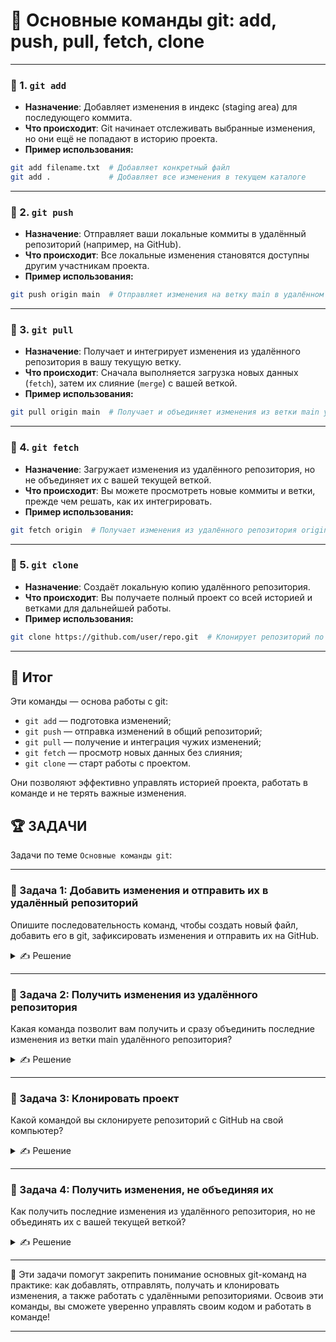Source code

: # 📌 Основные команды git: add, push, pull, fetch, clone

---

### 🔹 1. `git add`

* **Назначение**: Добавляет изменения в индекс (staging area) для последующего коммита.
* **Что происходит**: Git начинает отслеживать выбранные изменения, но они ещё не попадают в историю проекта.
* **Пример использования:**

```bash
git add filename.txt  # Добавляет конкретный файл
git add .             # Добавляет все изменения в текущем каталоге
```

---

### 🔹 2. `git push`

* **Назначение**: Отправляет ваши локальные коммиты в удалённый репозиторий (например, на GitHub).
* **Что происходит**: Все локальные изменения становятся доступны другим участникам проекта.
* **Пример использования:**

```bash
git push origin main  # Отправляет изменения на ветку main в удалённом репозитории origin
```

---

### 🔹 3. `git pull`

* **Назначение**: Получает и интегрирует изменения из удалённого репозитория в вашу текущую ветку.
* **Что происходит**: Сначала выполняется загрузка новых данных (`fetch`), затем их слияние (`merge`) с вашей веткой.
* **Пример использования:**

```bash
git pull origin main  # Получает и объединяет изменения из ветки main удалённого репозитория origin
```

---

### 🔹 4. `git fetch`

* **Назначение**: Загружает изменения из удалённого репозитория, но не объединяет их с вашей текущей веткой.
* **Что происходит**: Вы можете просмотреть новые коммиты и ветки, прежде чем решать, как их интегрировать.
* **Пример использования:**

```bash
git fetch origin  # Получает изменения из удалённого репозитория origin
```

---

### 🔹 5. `git clone`

* **Назначение**: Создаёт локальную копию удалённого репозитория.
* **Что происходит**: Вы получаете полный проект со всей историей и ветками для дальнейшей работы.
* **Пример использования:**

```bash
git clone https://github.com/user/repo.git  # Клонирует репозиторий по указанному URL
```

---

## 🎯 Итог

Эти команды — основа работы с git:
- `git add` — подготовка изменений;
- `git push` — отправка изменений в общий репозиторий;
- `git pull` — получение и интеграция чужих изменений;
- `git fetch` — просмотр новых данных без слияния;
- `git clone` — старт работы с проектом.

Они позволяют эффективно управлять историей проекта, работать в команде и не терять важные изменения.

## 🏆 ЗАДАЧИ

Задачи по теме `Основные команды git`:

---

### 📌 Задача 1: Добавить изменения и отправить их в удалённый репозиторий

Опишите последовательность команд, чтобы создать новый файл, добавить его в git, зафиксировать изменения и отправить их на GitHub.

<details>
<summary>✍ Решение</summary>

```bash
touch newfile.txt
git add newfile.txt
git commit -m "Добавлен новый файл"
git push origin main
```

</details>

---

### 📌 Задача 2: Получить изменения из удалённого репозитория

Какая команда позволит вам получить и сразу объединить последние изменения из ветки main удалённого репозитория?

<details>
<summary>✍ Решение</summary>

```bash
git pull origin main
```

</details>

---

### 📌 Задача 3: Клонировать проект

Какой командой вы склонируете репозиторий с GitHub на свой компьютер?

<details>
<summary>✍ Решение</summary>

```bash
git clone https://github.com/user/repo.git
```

</details>

---

### 📌 Задача 4: Получить изменения, не объединяя их

Как получить последние изменения из удалённого репозитория, но не объединять их с вашей текущей веткой?

<details>
<summary>✍ Решение</summary>

```bash
git fetch origin
```

</details>

---

🎉 Эти задачи помогут закрепить понимание основных git-команд на практике: как добавлять, отправлять, получать и клонировать изменения, а также работать с удалёнными репозиториями. Освоив эти команды, вы сможете уверенно управлять своим кодом и работать в команде!

---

TASK DETAILS | The required result is the entries above, printed exactly from the first line through the line with "в историю проекта.", pictures excluded.

ANSWER |
Source code

: # 📌 Основные команды git: add, push, pull, fetch, clone

---

### 🔹 1. `git add`

* **Назначение**: Добавляет изменения в индекс (staging area) для последующего коммита.
* **Что происходит**: Git начинает отслеживать выбранные изменения, но они ещё не попадают в историю проекта.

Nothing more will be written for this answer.